WORK INSTRUCTION: Starting at the first line, copy the data below through to the end, exactly.

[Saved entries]
--- START ---
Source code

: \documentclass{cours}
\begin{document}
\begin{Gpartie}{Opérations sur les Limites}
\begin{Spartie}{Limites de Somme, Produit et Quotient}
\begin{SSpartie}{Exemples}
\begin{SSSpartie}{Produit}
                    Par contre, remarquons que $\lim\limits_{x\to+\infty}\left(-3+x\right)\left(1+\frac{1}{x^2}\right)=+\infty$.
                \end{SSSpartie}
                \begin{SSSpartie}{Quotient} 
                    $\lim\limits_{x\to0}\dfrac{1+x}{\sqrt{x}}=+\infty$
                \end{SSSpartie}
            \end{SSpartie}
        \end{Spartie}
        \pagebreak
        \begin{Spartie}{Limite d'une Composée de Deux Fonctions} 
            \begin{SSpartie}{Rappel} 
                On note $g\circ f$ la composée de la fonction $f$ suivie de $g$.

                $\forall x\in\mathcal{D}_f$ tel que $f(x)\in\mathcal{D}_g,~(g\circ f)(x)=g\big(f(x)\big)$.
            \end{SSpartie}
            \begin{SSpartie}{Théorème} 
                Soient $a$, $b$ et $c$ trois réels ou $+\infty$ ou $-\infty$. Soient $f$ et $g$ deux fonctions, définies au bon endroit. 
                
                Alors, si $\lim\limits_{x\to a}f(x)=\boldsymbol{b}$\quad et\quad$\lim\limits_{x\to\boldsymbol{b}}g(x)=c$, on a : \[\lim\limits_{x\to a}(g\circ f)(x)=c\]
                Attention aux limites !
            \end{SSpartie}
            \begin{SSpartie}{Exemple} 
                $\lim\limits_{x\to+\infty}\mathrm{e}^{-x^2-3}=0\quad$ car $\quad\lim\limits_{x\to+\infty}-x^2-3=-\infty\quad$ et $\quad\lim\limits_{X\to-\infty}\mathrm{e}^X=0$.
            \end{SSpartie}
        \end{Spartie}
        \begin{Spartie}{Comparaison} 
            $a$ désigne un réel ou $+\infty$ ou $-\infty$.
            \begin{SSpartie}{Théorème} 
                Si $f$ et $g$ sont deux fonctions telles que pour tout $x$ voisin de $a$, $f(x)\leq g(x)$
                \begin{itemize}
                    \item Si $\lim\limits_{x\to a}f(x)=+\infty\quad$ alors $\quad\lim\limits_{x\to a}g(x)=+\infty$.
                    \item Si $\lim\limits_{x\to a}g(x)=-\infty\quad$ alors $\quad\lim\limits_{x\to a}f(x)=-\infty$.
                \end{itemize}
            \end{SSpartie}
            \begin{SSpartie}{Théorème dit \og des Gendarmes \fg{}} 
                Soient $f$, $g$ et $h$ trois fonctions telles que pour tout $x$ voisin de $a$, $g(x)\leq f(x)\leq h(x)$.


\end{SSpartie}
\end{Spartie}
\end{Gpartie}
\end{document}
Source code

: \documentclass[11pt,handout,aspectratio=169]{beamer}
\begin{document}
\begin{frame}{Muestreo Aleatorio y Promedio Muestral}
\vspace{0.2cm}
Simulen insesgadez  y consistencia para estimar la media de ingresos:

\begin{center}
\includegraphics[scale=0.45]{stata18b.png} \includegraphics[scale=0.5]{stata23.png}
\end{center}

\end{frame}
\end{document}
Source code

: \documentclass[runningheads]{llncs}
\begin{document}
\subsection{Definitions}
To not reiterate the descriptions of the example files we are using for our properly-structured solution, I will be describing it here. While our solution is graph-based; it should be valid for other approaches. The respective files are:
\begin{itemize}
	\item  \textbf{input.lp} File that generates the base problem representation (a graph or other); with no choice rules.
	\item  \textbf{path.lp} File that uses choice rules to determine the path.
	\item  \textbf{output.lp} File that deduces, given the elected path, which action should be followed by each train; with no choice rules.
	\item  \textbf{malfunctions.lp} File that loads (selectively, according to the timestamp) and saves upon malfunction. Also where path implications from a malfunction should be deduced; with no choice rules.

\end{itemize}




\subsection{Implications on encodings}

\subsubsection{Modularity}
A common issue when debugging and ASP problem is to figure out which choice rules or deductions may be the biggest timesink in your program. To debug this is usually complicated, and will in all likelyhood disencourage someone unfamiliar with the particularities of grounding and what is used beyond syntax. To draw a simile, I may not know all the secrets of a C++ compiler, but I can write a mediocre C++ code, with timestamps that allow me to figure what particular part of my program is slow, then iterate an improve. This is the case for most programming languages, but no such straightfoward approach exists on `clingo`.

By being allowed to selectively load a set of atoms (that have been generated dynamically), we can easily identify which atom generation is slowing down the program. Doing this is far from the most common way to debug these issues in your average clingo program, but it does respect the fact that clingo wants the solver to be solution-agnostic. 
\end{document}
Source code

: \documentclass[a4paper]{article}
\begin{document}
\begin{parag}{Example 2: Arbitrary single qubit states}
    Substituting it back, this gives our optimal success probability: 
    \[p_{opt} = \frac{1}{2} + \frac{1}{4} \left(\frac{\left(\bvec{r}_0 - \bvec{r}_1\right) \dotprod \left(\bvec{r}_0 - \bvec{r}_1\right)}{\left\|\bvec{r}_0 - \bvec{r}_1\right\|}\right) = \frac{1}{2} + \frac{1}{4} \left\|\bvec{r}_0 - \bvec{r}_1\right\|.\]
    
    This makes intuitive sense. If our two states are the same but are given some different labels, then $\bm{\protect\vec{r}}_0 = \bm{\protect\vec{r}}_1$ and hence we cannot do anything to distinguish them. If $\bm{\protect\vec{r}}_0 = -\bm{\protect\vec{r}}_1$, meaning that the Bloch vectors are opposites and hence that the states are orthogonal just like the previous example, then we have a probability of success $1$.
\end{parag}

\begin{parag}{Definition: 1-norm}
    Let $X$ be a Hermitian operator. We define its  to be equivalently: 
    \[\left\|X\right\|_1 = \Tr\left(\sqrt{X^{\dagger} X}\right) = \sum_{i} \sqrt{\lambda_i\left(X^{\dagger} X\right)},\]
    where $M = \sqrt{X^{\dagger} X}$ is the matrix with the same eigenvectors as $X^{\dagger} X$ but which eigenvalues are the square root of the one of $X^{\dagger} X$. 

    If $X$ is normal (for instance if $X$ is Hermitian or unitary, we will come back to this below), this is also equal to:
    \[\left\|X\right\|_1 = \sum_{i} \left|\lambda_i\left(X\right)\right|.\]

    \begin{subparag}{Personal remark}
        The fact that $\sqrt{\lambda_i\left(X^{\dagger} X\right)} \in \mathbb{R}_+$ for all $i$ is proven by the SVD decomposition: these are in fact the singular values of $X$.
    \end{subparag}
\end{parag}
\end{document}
--- END ---
SOLUTION:
Source code

: \documentclass{cours}
\begin{document}
\begin{Gpartie}{Opérations sur les Limites}
\begin{Spartie}{Limites de Somme, Produit et Quotient}
\begin{SSpartie}{Exemples}
\begin{SSSpartie}{Produit}
                    Par contre, remarquons que $\lim\limits_{x\to+\infty}\left(-3+x\right)\left(1+\frac{1}{x^2}\right)=+\infty$.
                \end{SSSpartie}
                \begin{SSSpartie}{Quotient} 
                    $\lim\limits_{x\to0}\dfrac{1+x}{\sqrt{x}}=+\infty$
                \end{SSSpartie}
            \end{SSpartie}
        \end{Spartie}
        \pagebreak
        \begin{Spartie}{Limite d'une Composée de Deux Fonctions} 
            \begin{SSpartie}{Rappel} 
                On note $g\circ f$ la composée de la fonction $f$ suivie de $g$.

                $\forall x\in\mathcal{D}_f$ tel que $f(x)\in\mathcal{D}_g,~(g\circ f)(x)=g\big(f(x)\big)$.
            \end{SSpartie}
            \begin{SSpartie}{Théorème} 
                Soient $a$, $b$ et $c$ trois réels ou $+\infty$ ou $-\infty$. Soient $f$ et $g$ deux fonctions, définies au bon endroit. 
                
                Alors, si $\lim\limits_{x\to a}f(x)=\boldsymbol{b}$\quad et\quad$\lim\limits_{x\to\boldsymbol{b}}g(x)=c$, on a : \[\lim\limits_{x\to a}(g\circ f)(x)=c\]
                Attention aux limites !
            \end{SSpartie}
            \begin{SSpartie}{Exemple} 
                $\lim\limits_{x\to+\infty}\mathrm{e}^{-x^2-3}=0\quad$ car $\quad\lim\limits_{x\to+\infty}-x^2-3=-\infty\quad$ et $\quad\lim\limits_{X\to-\infty}\mathrm{e}^X=0$.
            \end{SSpartie}
        \end{Spartie}
        \begin{Spartie}{Comparaison} 
            $a$ désigne un réel ou $+\infty$ ou $-\infty$.
            \begin{SSpartie}{Théorème} 
                Si $f$ et $g$ sont deux fonctions telles que pour tout $x$ voisin de $a$, $f(x)\leq g(x)$
                \begin{itemize}
                    \item Si $\lim\limits_{x\to a}f(x)=+\infty\quad$ alors $\quad\lim\limits_{x\to a}g(x)=+\infty$.
                    \item Si $\lim\limits_{x\to a}g(x)=-\infty\quad$ alors $\quad\lim\limits_{x\to a}f(x)=-\infty$.
                \end{itemize}
            \end{SSpartie}
            \begin{SSpartie}{Théorème dit \og des Gendarmes \fg{}} 
                Soient $f$, $g$ et $h$ trois fonctions telles que pour tout $x$ voisin de $a$, $g(x)\leq f(x)\leq h(x)$.


\end{SSpartie}
\end{Spartie}
\end{Gpartie}
\end{document}
Source code

: \documentclass[11pt,handout,aspectratio=169]{beamer}
\begin{document}
\begin{frame}{Muestreo Aleatorio y Promedio Muestral}
\vspace{0.2cm}
Simulen insesgadez  y consistencia para estimar la media de ingresos:

\begin{center}
\includegraphics[scale=0.45]{stata18b.png} \includegraphics[scale=0.5]{stata23.png}
\end{center}

\end{frame}
\end{document}
Source code

: \documentclass[runningheads]{llncs}
\begin{document}
\subsection{Definitions}
To not reiterate the descriptions of the example files we are using for our properly-structured solution, I will be describing it here. While our solution is graph-based; it should be valid for other approaches. The respective files are:
\begin{itemize}
	\item  \textbf{input.lp} File that generates the base problem representation (a graph or other); with no choice rules.
	\item  \textbf{path.lp} File that uses choice rules to determine the path.
	\item  \textbf{output.lp} File that deduces, given the elected path, which action should be followed by each train; with no choice rules.
	\item  \textbf{malfunctions.lp} File that loads (selectively, according to the timestamp) and saves upon malfunction. Also where path implications from a malfunction should be deduced; with no choice rules.

\end{itemize}




\subsection{Implications on encodings}

\subsubsection{Modularity}
A common issue when debugging and ASP problem is to figure out which choice rules or deductions may be the biggest timesink in your program. To debug this is usually complicated, and will in all likelyhood disencourage someone unfamiliar with the particularities of grounding and what is used beyond syntax. To draw a simile, I may not know all the secrets of a C++ compiler, but I can write a mediocre C++ code, with timestamps that allow me to figure what particular part of my program is slow, then iterate an improve. This is the case for most programming languages, but no such straightfoward approach exists on `clingo`.

By being allowed to selectively load a set of atoms (that have been generated dynamically), we can easily identify which atom generation is slowing down the program. Doing this is far from the most common way to debug these issues in your average clingo program, but it does respect the fact that clingo wants the solver to be solution-agnostic. 
\end{document}
Source code

: \documentclass[a4paper]{article}
\begin{document}
\begin{parag}{Example 2: Arbitrary single qubit states}
    Substituting it back, this gives our optimal success probability: 
    \[p_{opt} = \frac{1}{2} + \frac{1}{4} \left(\frac{\left(\bvec{r}_0 - \bvec{r}_1\right) \dotprod \left(\bvec{r}_0 - \bvec{r}_1\right)}{\left\|\bvec{r}_0 - \bvec{r}_1\right\|}\right) = \frac{1}{2} + \frac{1}{4} \left\|\bvec{r}_0 - \bvec{r}_1\right\|.\]
    
    This makes intuitive sense. If our two states are the same but are given some different labels, then $\bm{\protect\vec{r}}_0 = \bm{\protect\vec{r}}_1$ and hence we cannot do anything to distinguish them. If $\bm{\protect\vec{r}}_0 = -\bm{\protect\vec{r}}_1$, meaning that the Bloch vectors are opposites and hence that the states are orthogonal just like the previous example, then we have a probability of success $1$.
\end{parag}

\begin{parag}{Definition: 1-norm}
    Let $X$ be a Hermitian operator. We define its  to be equivalently: 
    \[\left\|X\right\|_1 = \Tr\left(\sqrt{X^{\dagger} X}\right) = \sum_{i} \sqrt{\lambda_i\left(X^{\dagger} X\right)},\]
    where $M = \sqrt{X^{\dagger} X}$ is the matrix with the same eigenvectors as $X^{\dagger} X$ but which eigenvalues are the square root of the one of $X^{\dagger} X$. 

    If $X$ is normal (for instance if $X$ is Hermitian or unitary, we will come back to this below), this is also equal to:
    \[\left\|X\right\|_1 = \sum_{i} \left|\lambda_i\left(X\right)\right|.\]

    \begin{subparag}{Personal remark}
        The fact that $\sqrt{\lambda_i\left(X^{\dagger} X\right)} \in \mathbb{R}_+$ for all $i$ is proven by the SVD decomposition: these are in fact the singular values of $X$.
    \end{subparag}
\end{parag}
\end{document}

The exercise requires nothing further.